In the more than fifty conflicts going on worldwide, it is estimated there are now some 300,000 child soldiers.
A few months ago 4th Estate’s Editorial Director, Mitzi Angel, signed up the memoir of Ishmael Beah. She tells me that at the age of twelve, Beah fled attacking rebels in Sierra Leone and wandered a land rendered unrecognizable by violence. By thirteen, he’d been picked up by the government army when, for a number of circumstantial reasons, he found he was capable of ‘truly terrible acts’. Beah came to the United States when he was seventeen, and graduated from Oberlin College in 2003. He now lives in New York City and has addressed the UN on several occasions.
What must surely strike anyone who hears Baeh speak or reads his text is the humanity of someone who was once capable of commiting acts we’d quickly label ‘inhuman’.
Five years ago, after reading a tranche of books on Nazi Germany, I searched quite hard for a book that didn’t treat the landmark events of the 20th century as narrative history so much as analysis into the pyschological make-up and circumstances that create mankind’s often-catastrophic story. An answer to the ‘Why’ as much as the ‘What’ and ‘When’, if you like.

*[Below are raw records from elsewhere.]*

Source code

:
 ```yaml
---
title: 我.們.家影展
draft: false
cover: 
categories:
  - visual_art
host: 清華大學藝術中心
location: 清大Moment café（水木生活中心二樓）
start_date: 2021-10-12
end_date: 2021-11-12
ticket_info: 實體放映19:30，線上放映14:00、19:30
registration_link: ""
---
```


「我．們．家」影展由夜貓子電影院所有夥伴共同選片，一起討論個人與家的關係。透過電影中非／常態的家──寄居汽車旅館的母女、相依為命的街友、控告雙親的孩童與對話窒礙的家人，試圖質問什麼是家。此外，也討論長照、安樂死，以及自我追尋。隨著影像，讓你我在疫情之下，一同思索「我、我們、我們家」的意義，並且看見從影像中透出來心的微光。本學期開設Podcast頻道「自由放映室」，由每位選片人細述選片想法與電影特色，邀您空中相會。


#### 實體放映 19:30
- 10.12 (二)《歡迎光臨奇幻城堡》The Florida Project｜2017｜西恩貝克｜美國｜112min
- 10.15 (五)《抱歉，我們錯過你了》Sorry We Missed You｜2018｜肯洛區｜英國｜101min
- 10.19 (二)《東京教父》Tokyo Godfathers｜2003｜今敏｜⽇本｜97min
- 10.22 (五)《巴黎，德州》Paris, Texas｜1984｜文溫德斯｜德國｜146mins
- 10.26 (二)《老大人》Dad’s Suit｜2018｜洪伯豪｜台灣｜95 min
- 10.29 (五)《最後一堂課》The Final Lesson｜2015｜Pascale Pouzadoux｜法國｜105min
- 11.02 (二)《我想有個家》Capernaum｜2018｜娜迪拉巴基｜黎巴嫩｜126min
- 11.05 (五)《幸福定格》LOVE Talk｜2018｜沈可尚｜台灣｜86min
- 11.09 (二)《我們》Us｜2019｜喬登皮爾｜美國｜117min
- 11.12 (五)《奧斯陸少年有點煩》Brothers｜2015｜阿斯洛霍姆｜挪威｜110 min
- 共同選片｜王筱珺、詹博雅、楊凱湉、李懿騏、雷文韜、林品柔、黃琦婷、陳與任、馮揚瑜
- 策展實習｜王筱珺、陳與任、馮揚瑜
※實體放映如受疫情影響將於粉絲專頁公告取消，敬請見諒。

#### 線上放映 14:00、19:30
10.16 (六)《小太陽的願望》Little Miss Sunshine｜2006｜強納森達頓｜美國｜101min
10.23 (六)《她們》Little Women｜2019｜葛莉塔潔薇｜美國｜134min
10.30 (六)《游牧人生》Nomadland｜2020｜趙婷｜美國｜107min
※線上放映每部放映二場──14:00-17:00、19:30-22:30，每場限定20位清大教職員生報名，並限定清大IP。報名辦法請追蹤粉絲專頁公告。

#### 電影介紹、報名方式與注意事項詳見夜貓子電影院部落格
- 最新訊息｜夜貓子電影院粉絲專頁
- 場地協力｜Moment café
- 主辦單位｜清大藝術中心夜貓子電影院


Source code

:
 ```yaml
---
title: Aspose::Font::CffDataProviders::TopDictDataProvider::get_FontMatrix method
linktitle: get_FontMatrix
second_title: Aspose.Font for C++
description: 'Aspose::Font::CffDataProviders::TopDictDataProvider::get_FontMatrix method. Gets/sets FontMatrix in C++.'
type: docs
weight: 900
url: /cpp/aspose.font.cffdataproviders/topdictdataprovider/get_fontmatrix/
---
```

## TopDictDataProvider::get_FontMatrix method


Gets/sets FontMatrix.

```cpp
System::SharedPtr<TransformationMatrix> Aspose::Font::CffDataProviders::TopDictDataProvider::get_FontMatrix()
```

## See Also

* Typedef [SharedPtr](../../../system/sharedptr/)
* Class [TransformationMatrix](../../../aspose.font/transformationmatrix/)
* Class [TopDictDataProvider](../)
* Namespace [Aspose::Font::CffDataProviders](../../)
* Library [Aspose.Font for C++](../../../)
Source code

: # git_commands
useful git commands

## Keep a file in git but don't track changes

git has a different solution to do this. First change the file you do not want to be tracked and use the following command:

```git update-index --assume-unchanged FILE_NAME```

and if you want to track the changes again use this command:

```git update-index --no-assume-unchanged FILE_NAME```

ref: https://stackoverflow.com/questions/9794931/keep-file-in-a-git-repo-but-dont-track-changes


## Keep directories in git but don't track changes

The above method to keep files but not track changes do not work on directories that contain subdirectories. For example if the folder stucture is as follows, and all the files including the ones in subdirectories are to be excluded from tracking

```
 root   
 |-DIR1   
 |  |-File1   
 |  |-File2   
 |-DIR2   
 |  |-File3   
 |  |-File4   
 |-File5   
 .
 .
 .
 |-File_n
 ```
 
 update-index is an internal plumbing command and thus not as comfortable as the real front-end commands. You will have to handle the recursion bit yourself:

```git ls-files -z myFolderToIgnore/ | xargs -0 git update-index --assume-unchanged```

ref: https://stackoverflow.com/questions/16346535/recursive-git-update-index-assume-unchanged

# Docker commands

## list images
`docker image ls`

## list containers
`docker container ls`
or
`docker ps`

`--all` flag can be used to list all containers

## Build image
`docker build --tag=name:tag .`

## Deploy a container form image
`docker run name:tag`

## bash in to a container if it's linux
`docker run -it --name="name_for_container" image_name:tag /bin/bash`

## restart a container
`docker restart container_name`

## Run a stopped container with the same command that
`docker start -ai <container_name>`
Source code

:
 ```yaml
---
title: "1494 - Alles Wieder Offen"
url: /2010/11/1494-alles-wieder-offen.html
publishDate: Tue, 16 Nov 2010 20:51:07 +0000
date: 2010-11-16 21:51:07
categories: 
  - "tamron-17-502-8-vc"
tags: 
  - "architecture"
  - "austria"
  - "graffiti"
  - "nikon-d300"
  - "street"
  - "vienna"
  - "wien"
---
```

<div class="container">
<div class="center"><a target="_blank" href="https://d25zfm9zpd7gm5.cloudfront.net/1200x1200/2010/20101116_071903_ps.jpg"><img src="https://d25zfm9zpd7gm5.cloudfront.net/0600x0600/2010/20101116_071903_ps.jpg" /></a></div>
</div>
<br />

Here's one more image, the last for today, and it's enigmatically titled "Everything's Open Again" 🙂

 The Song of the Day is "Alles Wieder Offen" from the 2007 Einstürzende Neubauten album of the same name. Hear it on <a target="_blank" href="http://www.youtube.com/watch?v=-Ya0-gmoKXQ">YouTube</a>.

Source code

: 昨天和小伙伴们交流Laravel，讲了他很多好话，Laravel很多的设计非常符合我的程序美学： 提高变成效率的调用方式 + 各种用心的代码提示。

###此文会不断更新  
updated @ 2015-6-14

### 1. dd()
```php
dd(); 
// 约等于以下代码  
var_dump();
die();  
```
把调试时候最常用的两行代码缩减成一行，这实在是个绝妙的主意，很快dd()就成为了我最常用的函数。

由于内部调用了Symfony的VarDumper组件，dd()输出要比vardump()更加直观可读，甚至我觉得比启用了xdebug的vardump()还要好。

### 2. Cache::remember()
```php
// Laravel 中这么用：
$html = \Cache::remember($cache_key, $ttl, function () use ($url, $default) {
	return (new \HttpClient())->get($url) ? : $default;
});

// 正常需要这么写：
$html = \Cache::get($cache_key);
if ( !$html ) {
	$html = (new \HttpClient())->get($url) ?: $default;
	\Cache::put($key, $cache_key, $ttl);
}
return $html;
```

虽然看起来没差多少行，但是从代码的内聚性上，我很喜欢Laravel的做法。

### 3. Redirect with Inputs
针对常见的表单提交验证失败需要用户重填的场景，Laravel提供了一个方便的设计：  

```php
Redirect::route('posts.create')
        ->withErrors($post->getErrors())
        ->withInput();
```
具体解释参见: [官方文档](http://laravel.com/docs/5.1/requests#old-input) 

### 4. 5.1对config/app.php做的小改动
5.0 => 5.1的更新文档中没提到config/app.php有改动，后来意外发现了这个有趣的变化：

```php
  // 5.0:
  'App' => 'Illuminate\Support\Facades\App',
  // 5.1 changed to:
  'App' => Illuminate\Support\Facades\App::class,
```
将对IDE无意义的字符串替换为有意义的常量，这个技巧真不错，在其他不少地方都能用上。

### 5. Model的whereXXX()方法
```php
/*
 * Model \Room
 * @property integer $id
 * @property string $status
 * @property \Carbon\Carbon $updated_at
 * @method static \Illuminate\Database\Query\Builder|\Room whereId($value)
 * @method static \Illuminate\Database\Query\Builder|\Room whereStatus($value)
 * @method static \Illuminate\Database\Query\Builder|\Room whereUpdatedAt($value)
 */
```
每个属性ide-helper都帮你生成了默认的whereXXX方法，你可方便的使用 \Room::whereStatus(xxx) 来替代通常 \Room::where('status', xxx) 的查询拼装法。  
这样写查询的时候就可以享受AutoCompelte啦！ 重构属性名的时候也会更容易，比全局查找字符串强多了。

The closest I found at that time was a profoundly well-written and necessary book, Humanity by Jonathan Glover (Pimlico), which is still in print. You can read the first chapter of that book here, care of the New York Times.
Meanwhile, I think Ishmael Baeh’s book, A Long Way Gone, promises to be a different but equally valid attempt at such an answer, told from a literary and personal perspective. We’ll publish in May 2007.